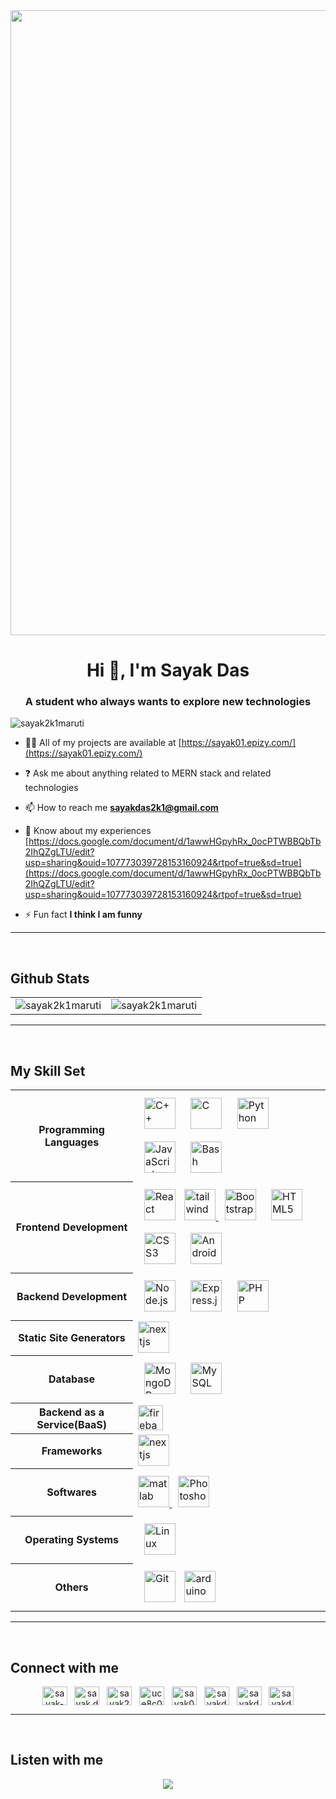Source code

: <div align="center">
<img src="https://rishavanand.github.io/static/images/greetings.gif" align="center" style="height: 25vh" />
</div>  

<h1 align="center">Hi 👋, I'm Sayak Das</h1>
<h3 align="center">A student who always wants to explore new technologies</h3>

<p align="left"> <img src="https://komarev.com/ghpvc/?username=sayak2k1maruti&label=Profile%20views&color=0e75b6&style=flat" alt="sayak2k1maruti" /> </p>

- 👨‍💻 All of my projects are available at [https://sayak01.epizy.com/](https://sayak01.epizy.com/)

- ❓ Ask me about anything related to MERN stack and related technologies

- 📫 How to reach me **sayakdas2k1@gmail.com**

- 📄 Know about my experiences [https://docs.google.com/document/d/1awwHGpyhRx_0ocPTWBBQbTb2IhQZgLTU/edit?usp=sharing&ouid=107773039728153160924&rtpof=true&sd=true](https://docs.google.com/document/d/1awwHGpyhRx_0ocPTWBBQbTb2IhQZgLTU/edit?usp=sharing&ouid=107773039728153160924&rtpof=true&sd=true)

- ⚡ Fun fact **I think I am funny**

<hr/>
<br/>

<h2 align='left'>Github Stats</h2>
<table>
    <tr>
        <td>
            <img align="center" src="https://github-readme-stats.vercel.app/api?username=sayak2k1maruti&show_icons=true&locale=en" alt="sayak2k1maruti" />
        </td>
        <td>
            <img align="center" src="https://github-readme-streak-stats.herokuapp.com/?user=sayak2k1maruti&theme=default" alt="sayak2k1maruti" />
        </td>
    </tr>
</table>
<hr/>
<br/>



<h2 align="left"> My Skill Set</h2>  
<div align="center">
<table width="100%" >
    <tr>
        <th>Programming Languages</th>
        <td>
            <img style="margin: 10px" src="https://profilinator.rishav.dev/skills-assets/cplusplus-original.svg" alt="C++" height="50" />  
            <img style="margin: 10px" src="https://profilinator.rishav.dev/skills-assets/c-original.svg" alt="C" height="50" />  
            <img style="margin: 10px" src="https://profilinator.rishav.dev/skills-assets/python-original.svg" alt="Python" height="50" />  
            <img style="margin: 10px" src="https://profilinator.rishav.dev/skills-assets/javascript-original.svg" alt="JavaScript" height="50" />  
            <img style="margin: 10px" src="https://profilinator.rishav.dev/skills-assets/gnu_bash-icon.svg" alt="Bash" height="50" />  
</div>
        </td>
    </tr>
    <tr>
        <th>Frontend Development</th>
        <td>
            <img style="margin: 10px" src="https://profilinator.rishav.dev/skills-assets/react-original-wordmark.svg" alt="React" height="50" />  
            <a href="https://tailwindcss.com/" target="_blank" rel="noreferrer"> <img src="https://www.vectorlogo.zone/logos/tailwindcss/tailwindcss-icon.svg" alt="tailwind" height="50"/> </a>
            <img style="margin: 10px" src="https://profilinator.rishav.dev/skills-assets/bootstrap-plain.svg" alt="Bootstrap" height="50" />  
            <img style="margin: 10px" src="https://profilinator.rishav.dev/skills-assets/html5-original-wordmark.svg" alt="HTML5" height="50" />  
            <img style="margin: 10px" src="https://profilinator.rishav.dev/skills-assets/css3-original-wordmark.svg" alt="CSS3" height="50" />  
            <img style="margin: 10px" src="https://profilinator.rishav.dev/skills-assets/android-original-wordmark.svg" alt="Android" height="50" />  
        </td>
    </tr>
    <tr>
        <th>Backend Development</th>
        <td>
            <img style="margin: 10px" src="https://profilinator.rishav.dev/skills-assets/nodejs-original-wordmark.svg" alt="Node.js" height="50" />  
            <img style="margin: 10px" src="https://profilinator.rishav.dev/skills-assets/express-original-wordmark.svg" alt="Express.js" height="50" />  
            <img style="margin: 10px" src="https://profilinator.rishav.dev/skills-assets/php-original.svg" alt="PHP" height="50" />  
        </td>
    </tr>
    <tr>
        <th>Static Site Generators</th>
        <td>
                    <a href="https://nextjs.org/" target="_blank" rel="noreferrer"> <img src="https://cdn.worldvectorlogo.com/logos/nextjs-2.svg" alt="nextjs" width="50"/> </a> 
        </td>
    </tr>
    <tr>
        <th>Database</th>
        <td>
            <img style="margin: 10px" src="https://profilinator.rishav.dev/skills-assets/mongodb-original-wordmark.svg" alt="MongoDB" height="50" />  
            <img style="margin: 10px" src="https://profilinator.rishav.dev/skills-assets/mysql-original-wordmark.svg" alt="MySQL" height="50" />  
        </td>
    </tr>
    <tr>
        <th>Backend as a Service(BaaS)</th>
        <td>
             <a href="https://firebase.google.com/" target="_blank" rel="noreferrer"> <img src="https://www.vectorlogo.zone/logos/firebase/firebase-icon.svg" alt="firebase" width="40" height="40"/> </a>
        </td>
    </tr>
    </td>
    </tr>
    <tr>
        <th>Frameworks</th>
        <td>
                                <a href="https://nextjs.org/" target="_blank" rel="noreferrer"> <img src="https://cdn.worldvectorlogo.com/logos/nextjs-2.svg" alt="nextjs" width="50"/> </a>
        </td>
    </tr>
    <tr>
        <th>Softwares</th>
        <td>
            <a href="https://www.mathworks.com/" target="_blank" rel="noreferrer"> <img src="https://upload.wikimedia.org/wikipedia/commons/2/21/Matlab_Logo.png" alt="matlab" height="50"/> </a> 
            <img style="margin: 10px" src="https://profilinator.rishav.dev/skills-assets/photoshop-plain.svg" alt="Photoshop" height="50" /> 
        </td>
    </tr>
    <tr>
        <th>Operating Systems</th>
        <td>
            <img style="margin: 10px" src="https://profilinator.rishav.dev/skills-assets/linux-original.svg" alt="Linux" height="50" />  
        </td>
    </tr>
    <tr>
        <th>Others</th>
        <td>
            <img style="margin: 10px" src="https://profilinator.rishav.dev/skills-assets/git-scm-icon.svg" alt="Git" height="50" />  
            <a href="https://www.arduino.cc/" target="_blank" rel="noreferrer"> <img src="https://cdn.worldvectorlogo.com/logos/arduino-1.svg" alt="arduino" height="50"/> </a>
        </td>
    </tr>
</table>
</div>


<hr/>
<br/>

<h2 align="left">Connect with me</h2>
<p align="center">
<a href="https://linkedin.com/in/sayak-das-2479901a3" target="blank"><img align="center" src="https://raw.githubusercontent.com/rahuldkjain/github-profile-readme-generator/master/src/images/icons/Social/linked-in-alt.svg" alt="sayak-das-2479901a3" height="30" width="40" /></a>
&nbsp;
<a href="https://fb.com/sayak.das.3110567" target="blank"><img align="center" src="https://raw.githubusercontent.com/rahuldkjain/github-profile-readme-generator/master/src/images/icons/Social/facebook.svg" alt="sayak.das.3110567" height="30" width="40" /></a>
&nbsp;
<a href="https://instagram.com/sayak2k1" target="blank"><img align="center" src="https://raw.githubusercontent.com/rahuldkjain/github-profile-readme-generator/master/src/images/icons/Social/instagram.svg" alt="sayak2k1" height="30" width="40" /></a>
&nbsp;
<a href="https://www.youtube.com/c/uce8c0k_z-se4o-94spvbnmg" target="blank"><img align="center" src="https://raw.githubusercontent.com/rahuldkjain/github-profile-readme-generator/master/src/images/icons/Social/youtube.svg" alt="uce8c0k_z-se4o-94spvbnmg" height="30" width="40" /></a>
&nbsp;
<a href="https://www.codechef.com/users/sayak01" target="blank"><img align="center" src="https://cdn.jsdelivr.net/npm/simple-icons@3.1.0/icons/codechef.svg" alt="sayak01" height="30" width="40" /></a>
&nbsp;
<a href="https://www.hackerrank.com/sayakdas2k1" target="blank"><img align="center" src="https://raw.githubusercontent.com/rahuldkjain/github-profile-readme-generator/master/src/images/icons/Social/hackerrank.svg" alt="sayakdas2k1" height="30" width="40" /></a>
&nbsp;
<a href="https://www.leetcode.com/sayakdas2k1" target="blank"><img align="center" src="https://raw.githubusercontent.com/rahuldkjain/github-profile-readme-generator/master/src/images/icons/Social/leet-code.svg" alt="sayakdas2k1" height="30" width="40" /></a>
&nbsp;
<a href="https://auth.geeksforgeeks.org/user/sayakdas2k1/profile" target="blank"><img align="center" src="https://raw.githubusercontent.com/rahuldkjain/github-profile-readme-generator/master/src/images/icons/Social/geeks-for-geeks.svg" alt="sayakdas2k1/profile" height="30" width="40" /></a>
</p>
<hr/>
<br/>  


<h2>Listen with me</h2>

<div align="center"><img src="https://spotify-github-profile.vercel.app/api/view?uid=l05vsj3luu1vjoh7hm5j16fun&cover_image=true&theme=default" /></div>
--- --- ---
* [Exercise description]:
Using the data above, state the number of lines that contain the word "nextjs"; add nothing else.

* [Task answer]:
2